Which are your most frequented travel destinations?

I should probably list Heathrow Airport as my official address,
I spend so much time there. Recently, I’ve been in and around
America filming White Right and following up on the publicity from
that. I’m also in Oslo fairly frequently.

Does travel inform your work?

I travel constantly – to film, to attend events, conferences and
so on. I do feel like a citizen of the world in a way, picking up
on different attitudes and opinions from all corners of the
globe.

Where do you feel you have the greatest creative freedom as a
director?

I’ve really only worked with ITV in the UK and they have always
respected my creative freedom, which is why I will continue to work
with them for a long time.

What’s been your most memorable adventure?
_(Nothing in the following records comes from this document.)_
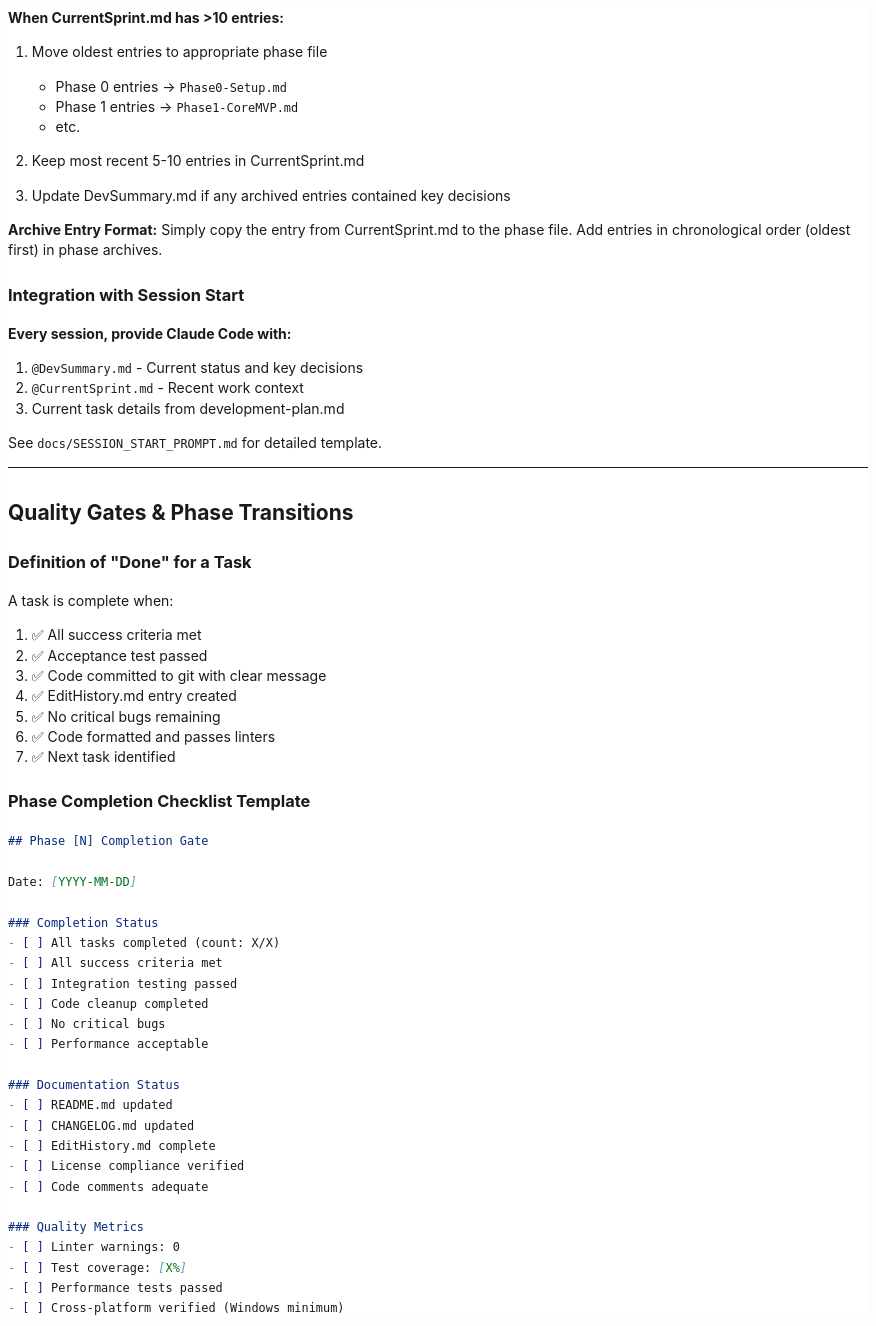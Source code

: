 **When CurrentSprint.md has >10 entries:**

1. Move oldest entries to appropriate phase file
   - Phase 0 entries → `Phase0-Setup.md`
   - Phase 1 entries → `Phase1-CoreMVP.md`
   - etc.

2. Keep most recent 5-10 entries in CurrentSprint.md

3. Update DevSummary.md if any archived entries contained key decisions

**Archive Entry Format:**
Simply copy the entry from CurrentSprint.md to the phase file. Add entries in chronological order (oldest first) in phase archives.

### Integration with Session Start

**Every session, provide Claude Code with:**
1. `@DevSummary.md` - Current status and key decisions
2. `@CurrentSprint.md` - Recent work context
3. Current task details from development-plan.md

See `docs/SESSION_START_PROMPT.md` for detailed template.

---

## Quality Gates & Phase Transitions

### Definition of "Done" for a Task

A task is complete when:
1. ✅ All success criteria met
2. ✅ Acceptance test passed
3. ✅ Code committed to git with clear message
4. ✅ EditHistory.md entry created
5. ✅ No critical bugs remaining
6. ✅ Code formatted and passes linters
7. ✅ Next task identified

### Phase Completion Checklist Template

```markdown
## Phase [N] Completion Gate

Date: [YYYY-MM-DD]

### Completion Status
- [ ] All tasks completed (count: X/X)
- [ ] All success criteria met
- [ ] Integration testing passed
- [ ] Code cleanup completed
- [ ] No critical bugs
- [ ] Performance acceptable

### Documentation Status
- [ ] README.md updated
- [ ] CHANGELOG.md updated
- [ ] EditHistory.md complete
- [ ] License compliance verified
- [ ] Code comments adequate

### Quality Metrics
- [ ] Linter warnings: 0
- [ ] Test coverage: [X%]
- [ ] Performance tests passed
- [ ] Cross-platform verified (Windows minimum)
```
It was a harrowing experience to go into neo-Nazi training
camps. They were taking place a million miles from anywhere and I
knew – and they knew – that I was completely vulnerable. All I had
was assurances from some senior members of the group that I
wouldn’t be harmed and I didn’t know what they were worth when I
was surrounded by violent and armed men. It’s not necessarily an
experience I would want to repeat. Neither would I want to be
tear-gassed again, as happened at the Charlottesville riots where I
was filming with a neo-Nazi group.

What’s next on the agenda?

I’m making another documentary – I can’t talk about it now but
I’m very busy working on it at the moment. Follow my company
Fuuse on
social media to keep updated.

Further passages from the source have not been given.